So forget about where HQ is for the vast conglomerate that ultimately profits from running Smithfield’s factory-scale hog farms and slaughterhouses. The real question is: What does this deal telling us about the global food system and the future of food? Reuters offers a hint:
The thrust of the deal is to send the U.S. made pork to China, a factor that one person familiar with the matter said would help during Shuanghui’s CFIUS [Committee on Foreign Investment] review.
If Reuters is right that deal’s purpose is to grease the wheels of trade carrying US hogs to China and its enormous domestic pork market, then we’re looking at the further expansion of factory-scale swine farming here in the US: all of the festering troubles I listed above, intensified. For Smithfield itself, the deal is savvy, because Americans are eating less meat. In order to maintain endless profit growth, the company needs to conquer markets where per capita meat consumption is growing fast, and the China market itself represents the globe’s biggest prize in that regard.

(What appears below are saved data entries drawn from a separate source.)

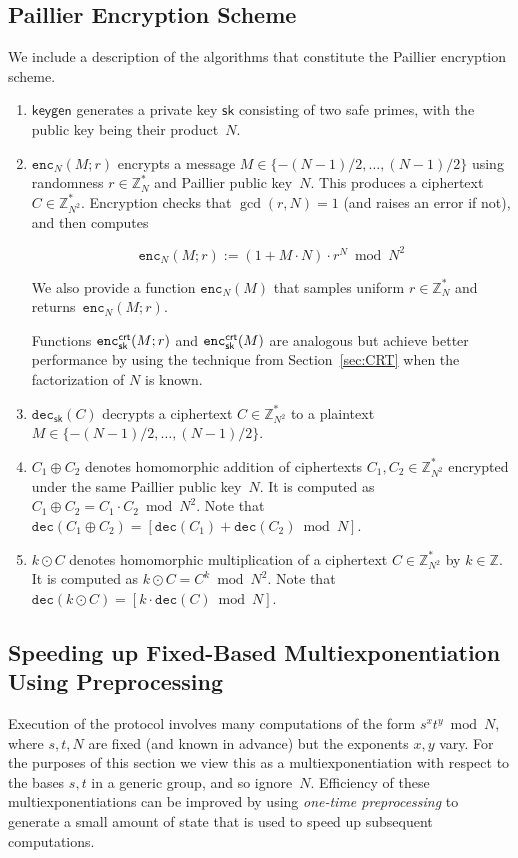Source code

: \documentclass[11pt]{article}
\newcommand{\enc}{\ensuremath{\mathtt{enc}}}
\newcommand{\dec}{\ensuremath{\mathtt{dec}}}
\newcommand{\sk}{\textsf{sk}}
\newcommand{\Z}{\mathbb{Z}}
\newcommand{\?}[1]{\stackrel{?}{#1}}
\begin{document}
\subsection{Paillier Encryption Scheme}
We include a description of the algorithms that constitute the Paillier encryption scheme. 
\begin{enumerate}
    \item $\textsf{keygen}$ generates a private key $\sk$ consisting of two safe primes, with the public key being their product~$N$.
    
    
    \item 
    $\enc_N(M; r)$ 
    encrypts a message $M \in \{-(N-1)/2, \ldots,  (N-1)/2\}$ 
    using randomness $r \in \Z_N^*$ 
    and Paillier public key~$N$. 
    This produces a ciphertext $C \in \Z^*_{N^2}$.
    Encryption checks that $\gcd(r, N)=1$ (and raises an error if not), and then computes
    
    $$\enc_N(M; r) := (1 + M \cdot N) \cdot r^N \bmod N^2$$ 

        We also provide a function $\enc_N(M)$ that samples uniform $r \in \Z_N^*$ and returns~$\enc_N(M; r)$.

    Functions $\enc^{{\sf crt}}_{\sk}(M;r)$ and $\enc^{{\sf crt}}_{\sk}(M)$ are analogous but achieve better performance by using the technique from Section~\ref{sec:CRT} when the factorization of $N$
    is known.

    \item $\dec_{\sk}(C)$ decrypts a ciphertext $C \in \Z^*_{N^2}$ to a plaintext $M \in \{-(N-1)/2, \ldots,  (N-1)/2\}$.

    \item $C_1 \oplus C_2$ denotes homomorphic addition of ciphertexts $C_1, C_2 \in \Z^*_{N^2}$ encrypted under the same Paillier public key~$N$. It is computed as $C_1 \oplus C_2 = C_1 \cdot C_2 \bmod N^2$. Note that 
$\dec(C_1 \oplus C_2) = [\dec(C_1) + \dec(C_2) \bmod N]$. 

    

    \item $k \odot C$ denotes homomorphic multiplication of a ciphertext $C \in \Z^*_{N^2}$ by $k \in \Z$. It is computed as $k \odot C = C^k \bmod N^2$. Note that $\dec(k \odot C) = [k \cdot \dec(C) \bmod N]$.

    
\end{enumerate}

\subsection{Speeding up Fixed-Based Multiexponentiation Using Preprocessing}
\label{sec:multiexp}
Execution of the protocol involves many computations of the form $s^x t^y \bmod N$, where $s, t, N$ are fixed (and known in advance) but the exponents $x, y$ vary. 
For the purposes of this section we view this as a multiexponentiation with respect to the bases $s, t$ in a generic group, and so ignore~$N$.
Efficiency of these multiexponentiations can be improved by using \emph{one-time preprocessing} to generate a small amount of state that is used to speed up subsequent computations.
\end{document}
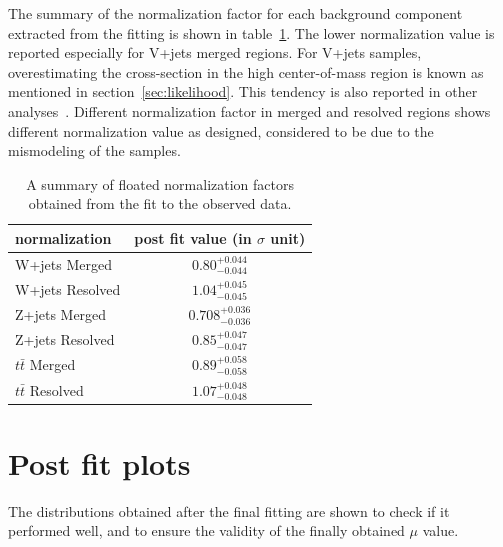 The summary of the normalization factor for each background component extracted from the fitting is shown in table~\ref{tab:postnorm}. 
The lower normalization value is reported especially for V+jets merged regions. 
For V+jets samples, overestimating the cross-section in the high center-of-mass region is known as mentioned in section~\ref{sec:likelihood}. 
This tendency is also reported in other analyses~\cite{EXOT-2016-28}. 
Different normalization factor in merged and resolved regions shows different normalization value as designed, considered to be due to the mismodeling of the samples.
\begin{table}[htbp]
\begin{center}
\begin{tabular}{|l|c|}
\hline
normalization & post fit value (in $\sigma$ unit) \\\hline
W+jets Merged & $0.80^{+0.044}_{-0.044}$ \\
W+jets Resolved & $1.04^{+0.045}_{-0.045}$ \\
Z+jets Merged & $0.708^{+0.036}_{-0.036}$ \\
Z+jets Resolved & $0.85^{+0.047}_{-0.047}$ \\
$t\bar{t}$ Merged & $0.89^{+0.058}_{-0.058}$ \\
$t\bar{t}$ Resolved & $1.07^{+0.048}_{-0.048}$ \\
\hline
\end{tabular}
\caption{\label{tab:postnorm} A summary of floated normalization factors obtained from the fit to the observed data.}
\end{center}
\end{table}

\section{Post fit plots}
\label{sec:postfitplots}
The distributions obtained after the final fitting are shown to check if it performed well, and to ensure the validity of the finally obtained $\mu$ value.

As for China, the Institute for Agriculture and Trade Policy showed in a blockbuster 2011 report, the central government strived for years for self-sufficiency in pork, even as demand for it exploded, by rapidly industrializing production along the model pioneered by Smithfield. By essentially buying Smithfield, the government may be throwing in the towel—saying, essentially, let’s just offshore our hog production, or at least a huge part of it, to the US.
In an ironic twist, China appears to be taking advantage of lax environmental and labor standards in the US to supply its citizens with something it can’t get enough of. Industrial pork: the iPhone’s culinary mirror image.